How would you approach this question? I think whatever I said, I'd want to begin by saying that eyes can't see. People see, using their eyes. In many ways this may be mere pedantry, but I think it's fairly clear that as remarkable as eyes are, the wonder of sight happens somewhere "behind the eyes".

Saturday 8 September 2012

Daughter's Questions: How does lightning make thunder?

The heading of this one says it all. It's a good question. Intuitively, it's very hard to see how a bright flash can cause a loud noise.

I had to confirm my hunch on this via the magic of the internet. You might like to look it up yourself and/or post your own answer in the comments.
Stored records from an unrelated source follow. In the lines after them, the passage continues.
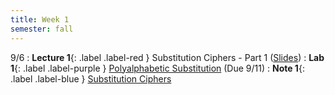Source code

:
```yaml
---
title: Week 1
semester: fall
---
```


9/6
: **Lecture 1**{: .label .label-red } Substitution Ciphers - Part 1 ([Slides](https://docs.google.com/presentation/d/1udmaXO2bsuwE7hxs8RXO2XkyBqtbF8GBsRrtMN-S_SI/edit?usp=sharing))
: **Lab 1**{: .label .label-purple } [Polyalphabetic Substitution](https://datahub.berkeley.edu/hub/user-redirect/git-pull?repo=https%3A%2F%2Fgithub.com%2FCodebreakingAtCal%2FCodebreakingLabsFa22&urlpath=tree%2FCodebreakingLabsFa22%2FLab1%2Flab01.ipynb&branch=main) (Due 9/11)
: **Note 1**{: .label .label-blue } [Substitution Ciphers](https://codebreakingatcal.org/assets/notes/fa22/note1.pdf)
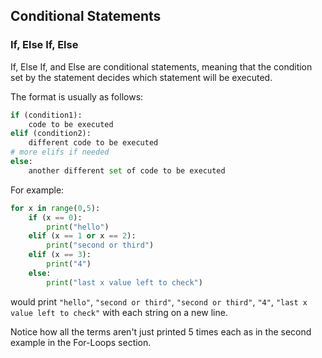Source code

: ## Conditional Statements

### If, Else If, Else

If, Else If, and Else are conditional statements, meaning that the condition set by the statement decides which statement will be executed.

The format is usually as follows:

```python
if (condition1):
	code to be executed
elif (condition2):
	different code to be executed
# more elifs if needed
else:
	another different set of code to be executed
```

For example:

```python
for x in range(0,5):
	if (x == 0):
		print("hello")
	elif (x == 1 or x == 2):
		print("second or third")
	elif (x == 3):
		print("4")
	else:
		print("last x value left to check")
```

would print `"hello"`, `"second or third"`, `"second or third"`, `"4"`, `"last x value left to check"` with each string on a new line.

Notice how all the terms aren't just printed 5 times each as in the second example in the For-Loops section.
Two "Liberal" Stances: Abortion and Obligations to Future Generations

I've recently been musing about the relationship between the ethics of abortion and our obligations to future generations.
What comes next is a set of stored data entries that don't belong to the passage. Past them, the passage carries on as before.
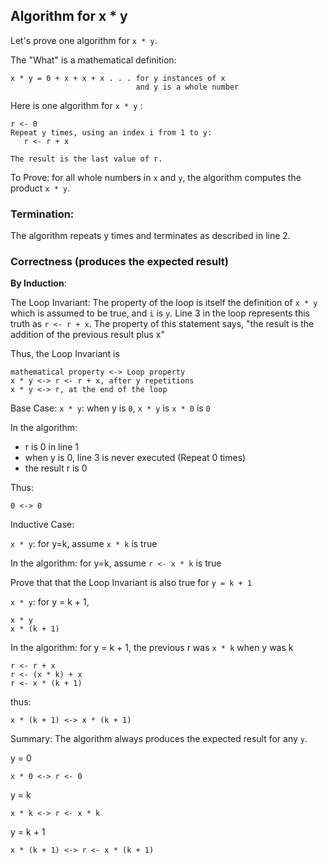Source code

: ## Algorithm for x * y

Let's prove one algorithm for `x * y`.

The "What" is a mathematical definition:
```
x * y = 0 + x + x + x . . . for y instances of x 
                            and y is a whole number
```

Here is one algorithm for `x * y` :

```{.line-numbers}
r <- 0
Repeat y times, using an index i from 1 to y:
   r <- r + x

The result is the last value of r.
```

To Prove: for all whole numbers in `x` and `y`, the algorithm computes the product `x * y`.
### Termination:
The algorithm repeats y times and terminates as described in line 2.

### Correctness (produces the expected result)

**By Induction**:

The Loop Invariant: The property of the loop is itself the definition of `x * y` which is assumed to be true, and `i` is `y`.  Line 3 in the loop represents this truth as `r <- r + x`.  The property of this statement says, "the result is the addition of the previous result plus x"

Thus, the Loop Invariant is
``` 
mathematical property <-> Loop property
x * y <-> r <- r + x, after y repetitions
x * y <-> r, at the end of the loop
```

Base Case:
`x * y`: when y is `0`, `x * y` is `x * 0` is `0`

In the algorithm:

* r is 0 in line 1
* when y is 0, line 3 is never executed (Repeat 0 times)
* the result r is 0

Thus:
```
0 <-> 0
```

Inductive Case: 

`x * y`: for y=k, assume `x * k` is true

In the algorithm: for y=k, assume `r <- x * k` is true

Prove that that the Loop Invariant is also true for `y = k + 1`

`x * y`: for y = k + 1,

```
x * y
x * (k + 1)
```

In the algorithm: for y = k + 1, the previous r was `x * k` when y was k
```
r <- r + x
r <- (x * k) + x
r <- x * (k + 1)
```

thus:
```
x * (k + 1) <-> x * (k + 1)
```

Summary:
The algorithm always produces the expected result for any `y`.

y = 0
```
x * 0 <-> r <- 0
```

y = k
```
x * k <-> r <- x * k
```

y = k + 1
```
x * (k + 1) <-> r <- x * (k + 1)
```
It's often supposed that our responsibility to look after the environment comes from our duties towards future generations. However, according to liberal stances on abortion, we don't have obligations to a fetus that (who) is not yet a person; the person simply doesn't exist at that stage, so there is no question of them having a right to life or any such thing.

So, can we have duties towards people who don't exist (yet)? If not, is there some other way to understand environmental ethics? If so, can we really justify abortion on the grounds that the relevant person simply doesn't (yet) exist?

I can see various ways in which the tension here can be reduced, but I'm not convinced it can be eliminated without serious revision of one of the two stances.

Tuesday 4 September 2012

Daughter's Questions: Other Religions

Here's another of my daughters recent questions. As you may have gathered from other material on this blog and the associated website, my wife and I are Christians, and are raising our daughter accordingly, but with complete freedom to ask any awkward questions she cares to raise.

The words here aren't hers, but the question very much is:

People in other countries believe in different religions, and think we're wrong. Do we know we aren't wrong? If we do, how do we know?

Monday 3 September 2012

Daughter's Questions: Rainbows

This is the first post in a series.

Our young daughter asks lots of difficult questions, and while I think we do quite well answering them, I'd be interested to know how others would have answered the same questions. To stop answers getting muddled up together, I'll just put one question in each post.

Our daughter is currently six years old, and recently asked something along the following lines:

If a raindrop is like a prism and can make a mini-rainbow all on its own, how come we see one big rainbow in the sky and not lots of little ones?